Le sens du partage
(... Quand notre langage en dit long sur nous !)
SuperMadames qui lisez mes lignes, si vous avez l'habitude de fréquenter ces pages, alors vous savez à quel point la notion de partage m'est chère : c'est l'intention première qui a présidé à la création de ce blog, il y a quelques années.
L'idée de base, c'était l'utilité (le partage d'informations utiles avec chacun.e d'entre vous), mais aussi la réciprocité, dans un esprit d'entraide partagé.
Parce que oui : dans "partage" il y a la notion de communauté d'interaction : la préposition "avec" (on partage "avec"), qui signifie "conjointement", "en compagnie de", le dit bien ! D'ailleurs : qu'est-ce par exemple qu'un "amour partagé" ? C'est un amour mutuel entre deux (ou plus, bon...) personnes.
Mais hélas - trois fois hélas - j'ai l'impression que le sens du mot "partage" est en train de changer.
Cela m'est apparu très nettement alors que, sortie d'un réseau social quelconque, l'erreur syntaxique la plus répandue en ce moment m'a fait sursauter d'agacement, pour la millième fois :
"Je vous partage ici..."
Car non, il faudrait vraiment le leur dire : on ne partage pas "à" quelqu'un, mais "avec" quelqu'un. À la place, ce qu'il faudrait dire pour s'exprimer en français correct, c'est : "Je vous donne", "Je vous livre ici"... Dans ce cas, on est dans le don à 100 % et c'est un choix, méritant d'ailleurs, et qui à ce titre devrait être justement signifié par le langage.

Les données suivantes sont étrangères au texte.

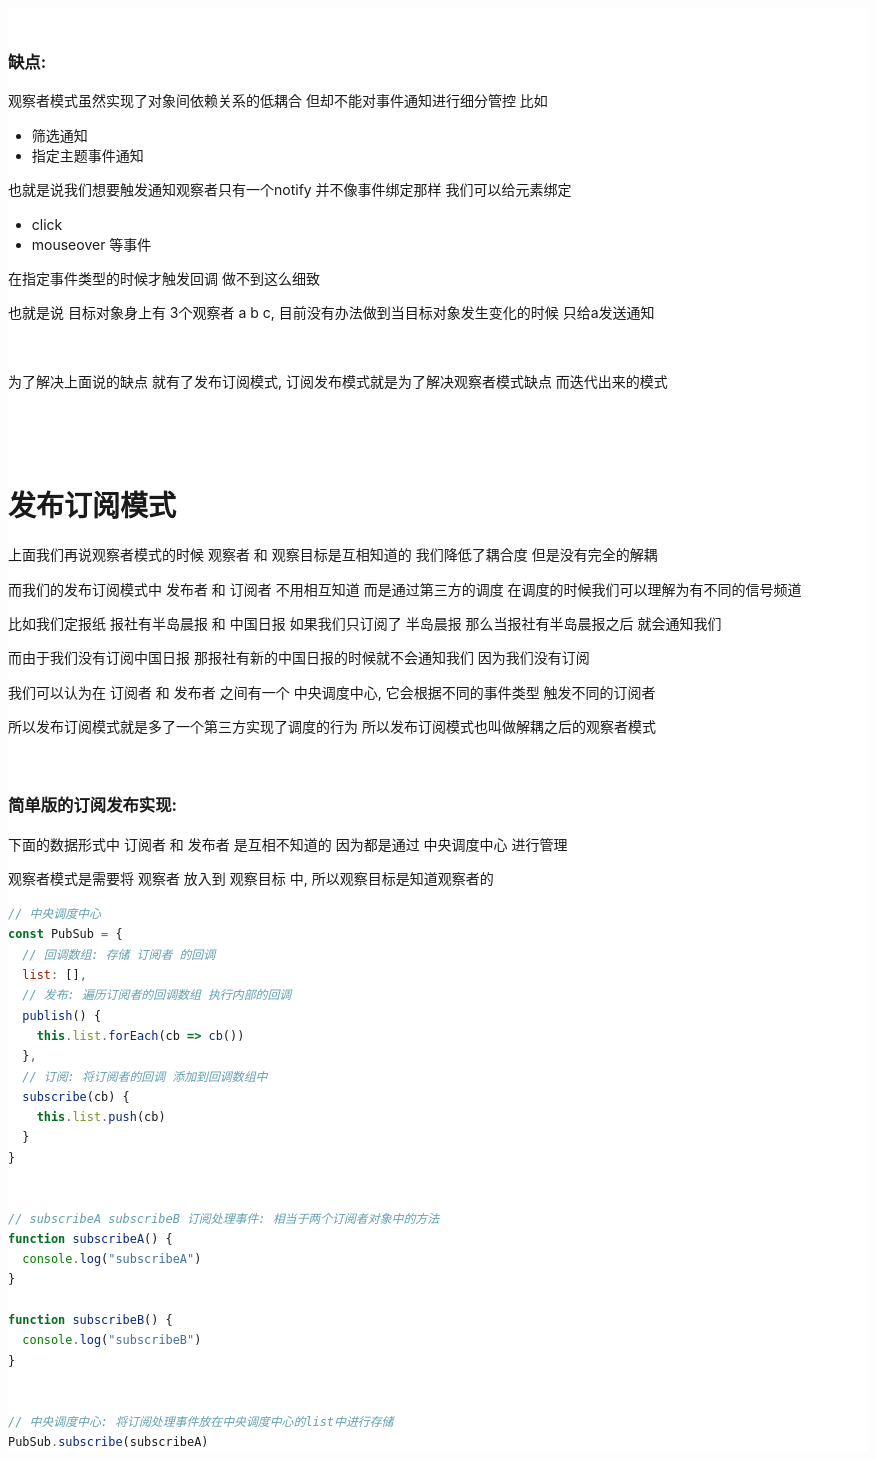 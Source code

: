 <br>

### 缺点:
观察者模式虽然实现了对象间依赖关系的低耦合 但却不能对事件通知进行细分管控 比如
- 筛选通知
- 指定主题事件通知

也就是说我们想要触发通知观察者只有一个notify 并不像事件绑定那样 我们可以给元素绑定
- click
- mouseover 等事件

在指定事件类型的时候才触发回调 做不到这么细致

也就是说 目标对象身上有 3个观察者 a b c, 目前没有办法做到当目标对象发生变化的时候 只给a发送通知

<br>

为了解决上面说的缺点 就有了发布订阅模式, 订阅发布模式就是为了解决观察者模式缺点 而迭代出来的模式

<br><br>

# 发布订阅模式
上面我们再说观察者模式的时候 观察者 和 观察目标是互相知道的 我们降低了耦合度 但是没有完全的解耦

而我们的发布订阅模式中 发布者 和 订阅者 不用相互知道 而是通过第三方的调度 在调度的时候我们可以理解为有不同的信号频道

比如我们定报纸 报社有半岛晨报 和 中国日报 如果我们只订阅了 半岛晨报 那么当报社有半岛晨报之后 就会通知我们

而由于我们没有订阅中国日报 那报社有新的中国日报的时候就不会通知我们 因为我们没有订阅

我们可以认为在 订阅者 和 发布者 之间有一个 中央调度中心, 它会根据不同的事件类型 触发不同的订阅者

所以发布订阅模式就是多了一个第三方实现了调度的行为 所以发布订阅模式也叫做解耦之后的观察者模式

<br>

### 简单版的订阅发布实现:
下面的数据形式中 订阅者 和 发布者 是互相不知道的 因为都是通过 中央调度中心 进行管理

观察者模式是需要将 观察者 放入到 观察目标 中, 所以观察目标是知道观察者的
```js
// 中央调度中心
const PubSub = {
  // 回调数组: 存储 订阅者 的回调
  list: [],
  // 发布: 遍历订阅者的回调数组 执行内部的回调
  publish() {
    this.list.forEach(cb => cb())
  },
  // 订阅: 将订阅者的回调 添加到回调数组中
  subscribe(cb) {
    this.list.push(cb)
  }
}


// subscribeA subscribeB 订阅处理事件: 相当于两个订阅者对象中的方法
function subscribeA() {
  console.log("subscribeA")
}

function subscribeB() {
  console.log("subscribeB")
} 


// 中央调度中心: 将订阅处理事件放在中央调度中心的list中进行存储
PubSub.subscribe(subscribeA)
```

Mais le partage, lui, n'est pas un simple cadeau car il engage toutes les parties : celui qui offre une part de lui-même, tout autant que celui qui la reçoit en tant que telle. Et toujours, le partage convoque une attention mutuelle envers l'autre.
Le problème, c'est qu'à force d'entendre cette erreur syntaxique cent fois par jour et partout, on commence à intégrer la confusion : "partager à" devient normal, induisant du coup que le partage est... unilatéral. Et nourrissant, en le plaçant sur un axe non plus horizontal mais vertical, une attente consumériste. C'est-à-dire : de l'autre vers moi. Et c'est tout.
Dommage.
Car plutôt que de tomber du côté où elle penche, notre société gagnerait sûrement à développer les valeurs du collectif, du dialogue et de l'entraide. Hélas, c'est un fait : la réciprocité n'est pas la chose la mieux partagée en ce monde individualiste...
Et toi, qu'en penses-tu ?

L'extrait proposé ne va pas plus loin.